# INFORMATION SUPPLIED
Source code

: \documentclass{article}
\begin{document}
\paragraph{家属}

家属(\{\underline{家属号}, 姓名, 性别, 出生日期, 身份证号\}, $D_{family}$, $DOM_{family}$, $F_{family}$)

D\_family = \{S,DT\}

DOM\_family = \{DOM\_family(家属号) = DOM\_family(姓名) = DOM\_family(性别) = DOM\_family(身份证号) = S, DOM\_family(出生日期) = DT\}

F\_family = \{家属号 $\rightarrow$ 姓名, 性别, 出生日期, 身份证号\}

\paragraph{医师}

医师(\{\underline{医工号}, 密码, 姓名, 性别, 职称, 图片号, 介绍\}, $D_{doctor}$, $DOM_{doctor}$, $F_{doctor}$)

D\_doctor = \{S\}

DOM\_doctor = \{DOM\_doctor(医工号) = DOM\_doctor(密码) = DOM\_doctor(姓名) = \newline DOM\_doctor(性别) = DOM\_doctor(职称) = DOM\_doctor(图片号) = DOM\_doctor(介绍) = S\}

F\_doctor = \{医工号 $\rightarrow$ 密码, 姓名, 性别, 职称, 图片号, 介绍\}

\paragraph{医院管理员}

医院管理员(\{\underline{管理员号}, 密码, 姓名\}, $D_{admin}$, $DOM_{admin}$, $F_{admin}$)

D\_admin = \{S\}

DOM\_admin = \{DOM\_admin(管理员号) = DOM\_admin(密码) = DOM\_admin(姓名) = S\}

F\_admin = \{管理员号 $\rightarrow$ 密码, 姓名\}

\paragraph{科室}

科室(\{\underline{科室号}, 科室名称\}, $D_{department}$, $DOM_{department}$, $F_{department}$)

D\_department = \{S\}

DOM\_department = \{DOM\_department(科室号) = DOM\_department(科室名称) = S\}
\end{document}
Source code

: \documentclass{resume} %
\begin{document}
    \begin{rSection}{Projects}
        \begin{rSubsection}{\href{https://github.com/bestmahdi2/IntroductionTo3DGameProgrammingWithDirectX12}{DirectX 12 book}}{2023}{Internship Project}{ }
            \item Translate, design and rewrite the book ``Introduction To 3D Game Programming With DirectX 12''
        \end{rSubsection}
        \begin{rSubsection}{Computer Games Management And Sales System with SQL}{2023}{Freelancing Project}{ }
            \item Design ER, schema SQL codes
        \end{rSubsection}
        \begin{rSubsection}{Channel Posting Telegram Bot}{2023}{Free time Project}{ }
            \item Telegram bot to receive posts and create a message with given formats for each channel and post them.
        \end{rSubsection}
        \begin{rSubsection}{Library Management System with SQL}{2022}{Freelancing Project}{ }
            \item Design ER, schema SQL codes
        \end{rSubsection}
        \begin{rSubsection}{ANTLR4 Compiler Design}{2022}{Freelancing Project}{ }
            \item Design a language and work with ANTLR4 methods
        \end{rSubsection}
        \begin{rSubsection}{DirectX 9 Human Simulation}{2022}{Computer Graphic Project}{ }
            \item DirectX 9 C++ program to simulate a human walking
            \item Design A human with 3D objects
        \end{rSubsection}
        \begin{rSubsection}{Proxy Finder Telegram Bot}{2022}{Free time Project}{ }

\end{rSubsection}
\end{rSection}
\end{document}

# WORK TO COMPLETE
Word for word, repeat each entry from the listing above.

# RESPONSE BELOW
Source code

: \documentclass{article}
\begin{document}
\paragraph{家属}

家属(\{\underline{家属号}, 姓名, 性别, 出生日期, 身份证号\}, $D_{family}$, $DOM_{family}$, $F_{family}$)

D\_family = \{S,DT\}

DOM\_family = \{DOM\_family(家属号) = DOM\_family(姓名) = DOM\_family(性别) = DOM\_family(身份证号) = S, DOM\_family(出生日期) = DT\}

F\_family = \{家属号 $\rightarrow$ 姓名, 性别, 出生日期, 身份证号\}

\paragraph{医师}

医师(\{\underline{医工号}, 密码, 姓名, 性别, 职称, 图片号, 介绍\}, $D_{doctor}$, $DOM_{doctor}$, $F_{doctor}$)

D\_doctor = \{S\}

DOM\_doctor = \{DOM\_doctor(医工号) = DOM\_doctor(密码) = DOM\_doctor(姓名) = \newline DOM\_doctor(性别) = DOM\_doctor(职称) = DOM\_doctor(图片号) = DOM\_doctor(介绍) = S\}

F\_doctor = \{医工号 $\rightarrow$ 密码, 姓名, 性别, 职称, 图片号, 介绍\}

\paragraph{医院管理员}

医院管理员(\{\underline{管理员号}, 密码, 姓名\}, $D_{admin}$, $DOM_{admin}$, $F_{admin}$)

D\_admin = \{S\}

DOM\_admin = \{DOM\_admin(管理员号) = DOM\_admin(密码) = DOM\_admin(姓名) = S\}

F\_admin = \{管理员号 $\rightarrow$ 密码, 姓名\}

\paragraph{科室}

科室(\{\underline{科室号}, 科室名称\}, $D_{department}$, $DOM_{department}$, $F_{department}$)

D\_department = \{S\}

DOM\_department = \{DOM\_department(科室号) = DOM\_department(科室名称) = S\}
\end{document}
Source code

: \documentclass{resume} %
\begin{document}
    \begin{rSection}{Projects}
        \begin{rSubsection}{\href{https://github.com/bestmahdi2/IntroductionTo3DGameProgrammingWithDirectX12}{DirectX 12 book}}{2023}{Internship Project}{ }
            \item Translate, design and rewrite the book ``Introduction To 3D Game Programming With DirectX 12''
        \end{rSubsection}
        \begin{rSubsection}{Computer Games Management And Sales System with SQL}{2023}{Freelancing Project}{ }
            \item Design ER, schema SQL codes
        \end{rSubsection}
        \begin{rSubsection}{Channel Posting Telegram Bot}{2023}{Free time Project}{ }
            \item Telegram bot to receive posts and create a message with given formats for each channel and post them.
        \end{rSubsection}
        \begin{rSubsection}{Library Management System with SQL}{2022}{Freelancing Project}{ }
            \item Design ER, schema SQL codes
        \end{rSubsection}
        \begin{rSubsection}{ANTLR4 Compiler Design}{2022}{Freelancing Project}{ }
            \item Design a language and work with ANTLR4 methods
        \end{rSubsection}
        \begin{rSubsection}{DirectX 9 Human Simulation}{2022}{Computer Graphic Project}{ }
            \item DirectX 9 C++ program to simulate a human walking
            \item Design A human with 3D objects
        \end{rSubsection}
        \begin{rSubsection}{Proxy Finder Telegram Bot}{2022}{Free time Project}{ }

\end{rSubsection}
\end{rSection}
\end{document}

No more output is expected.